[Required work]
In the listing that follows, the lines starting at the one containing "term name <br/>" and ending at the one containing "add book: [add" are to be returned exactly, both boundary lines included, and no others.

[Data]
- Opening Delimiter -
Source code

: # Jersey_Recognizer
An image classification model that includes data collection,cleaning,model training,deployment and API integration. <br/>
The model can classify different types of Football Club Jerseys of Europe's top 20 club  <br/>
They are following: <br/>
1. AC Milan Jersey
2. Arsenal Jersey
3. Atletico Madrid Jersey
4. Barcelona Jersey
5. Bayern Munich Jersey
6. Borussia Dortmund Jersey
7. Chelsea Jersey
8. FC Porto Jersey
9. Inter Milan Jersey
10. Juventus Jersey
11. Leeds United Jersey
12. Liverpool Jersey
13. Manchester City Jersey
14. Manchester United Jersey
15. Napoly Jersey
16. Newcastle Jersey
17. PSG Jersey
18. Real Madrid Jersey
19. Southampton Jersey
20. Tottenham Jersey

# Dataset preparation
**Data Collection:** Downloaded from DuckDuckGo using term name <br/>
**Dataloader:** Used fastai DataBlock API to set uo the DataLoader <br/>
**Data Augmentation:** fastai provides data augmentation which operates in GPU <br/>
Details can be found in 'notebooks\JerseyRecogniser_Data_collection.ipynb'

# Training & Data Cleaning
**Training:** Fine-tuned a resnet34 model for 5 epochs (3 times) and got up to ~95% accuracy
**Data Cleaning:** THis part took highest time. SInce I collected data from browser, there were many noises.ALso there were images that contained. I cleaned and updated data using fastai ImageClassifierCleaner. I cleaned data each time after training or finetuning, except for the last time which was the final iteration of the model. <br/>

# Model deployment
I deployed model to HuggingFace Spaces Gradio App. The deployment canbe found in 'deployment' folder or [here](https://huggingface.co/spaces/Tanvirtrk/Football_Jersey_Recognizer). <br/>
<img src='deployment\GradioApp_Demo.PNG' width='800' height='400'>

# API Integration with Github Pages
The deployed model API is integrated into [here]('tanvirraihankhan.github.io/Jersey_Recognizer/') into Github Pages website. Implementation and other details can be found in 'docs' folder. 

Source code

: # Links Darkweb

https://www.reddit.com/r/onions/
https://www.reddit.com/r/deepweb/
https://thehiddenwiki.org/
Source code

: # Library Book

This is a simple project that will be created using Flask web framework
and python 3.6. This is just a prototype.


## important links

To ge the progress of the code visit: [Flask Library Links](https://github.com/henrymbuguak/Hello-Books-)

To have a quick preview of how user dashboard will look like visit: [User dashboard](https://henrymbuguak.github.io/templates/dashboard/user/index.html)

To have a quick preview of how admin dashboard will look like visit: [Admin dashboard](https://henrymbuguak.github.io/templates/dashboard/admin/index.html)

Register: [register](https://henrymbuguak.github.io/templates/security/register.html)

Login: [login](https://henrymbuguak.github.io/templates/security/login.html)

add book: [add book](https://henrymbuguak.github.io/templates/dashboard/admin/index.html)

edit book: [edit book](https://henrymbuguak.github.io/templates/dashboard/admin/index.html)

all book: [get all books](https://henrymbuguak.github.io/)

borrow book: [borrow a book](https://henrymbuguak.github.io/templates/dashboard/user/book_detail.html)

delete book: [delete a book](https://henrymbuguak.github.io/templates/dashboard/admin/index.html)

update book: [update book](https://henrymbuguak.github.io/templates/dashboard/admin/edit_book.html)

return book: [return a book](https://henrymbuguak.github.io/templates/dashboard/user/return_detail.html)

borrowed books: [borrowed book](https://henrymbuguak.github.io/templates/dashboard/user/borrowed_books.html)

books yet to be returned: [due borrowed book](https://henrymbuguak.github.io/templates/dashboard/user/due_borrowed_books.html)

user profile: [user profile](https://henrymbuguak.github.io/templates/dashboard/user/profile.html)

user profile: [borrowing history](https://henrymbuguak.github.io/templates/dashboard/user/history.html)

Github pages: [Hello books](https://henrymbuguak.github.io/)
- Closing Delimiter -
[Output below]
**Data Collection:** Downloaded from DuckDuckGo using term name <br/>
**Dataloader:** Used fastai DataBlock API to set uo the DataLoader <br/>
**Data Augmentation:** fastai provides data augmentation which operates in GPU <br/>
Details can be found in 'notebooks\JerseyRecogniser_Data_collection.ipynb'

# Training & Data Cleaning
**Training:** Fine-tuned a resnet34 model for 5 epochs (3 times) and got up to ~95% accuracy
**Data Cleaning:** THis part took highest time. SInce I collected data from browser, there were many noises.ALso there were images that contained. I cleaned and updated data using fastai ImageClassifierCleaner. I cleaned data each time after training or finetuning, except for the last time which was the final iteration of the model. <br/>

# Model deployment
I deployed model to HuggingFace Spaces Gradio App. The deployment canbe found in 'deployment' folder or [here](https://huggingface.co/spaces/Tanvirtrk/Football_Jersey_Recognizer). <br/>
<img src='deployment\GradioApp_Demo.PNG' width='800' height='400'>

# API Integration with Github Pages
The deployed model API is integrated into [here]('tanvirraihankhan.github.io/Jersey_Recognizer/') into Github Pages website. Implementation and other details can be found in 'docs' folder. 

Source code

: # Links Darkweb

https://www.reddit.com/r/onions/
https://www.reddit.com/r/deepweb/
https://thehiddenwiki.org/
Source code

: # Library Book

This is a simple project that will be created using Flask web framework
and python 3.6. This is just a prototype.


## important links

To ge the progress of the code visit: [Flask Library Links](https://github.com/henrymbuguak/Hello-Books-)

To have a quick preview of how user dashboard will look like visit: [User dashboard](https://henrymbuguak.github.io/templates/dashboard/user/index.html)

To have a quick preview of how admin dashboard will look like visit: [Admin dashboard](https://henrymbuguak.github.io/templates/dashboard/admin/index.html)

Register: [register](https://henrymbuguak.github.io/templates/security/register.html)

Login: [login](https://henrymbuguak.github.io/templates/security/login.html)

add book: [add book](https://henrymbuguak.github.io/templates/dashboard/admin/index.html)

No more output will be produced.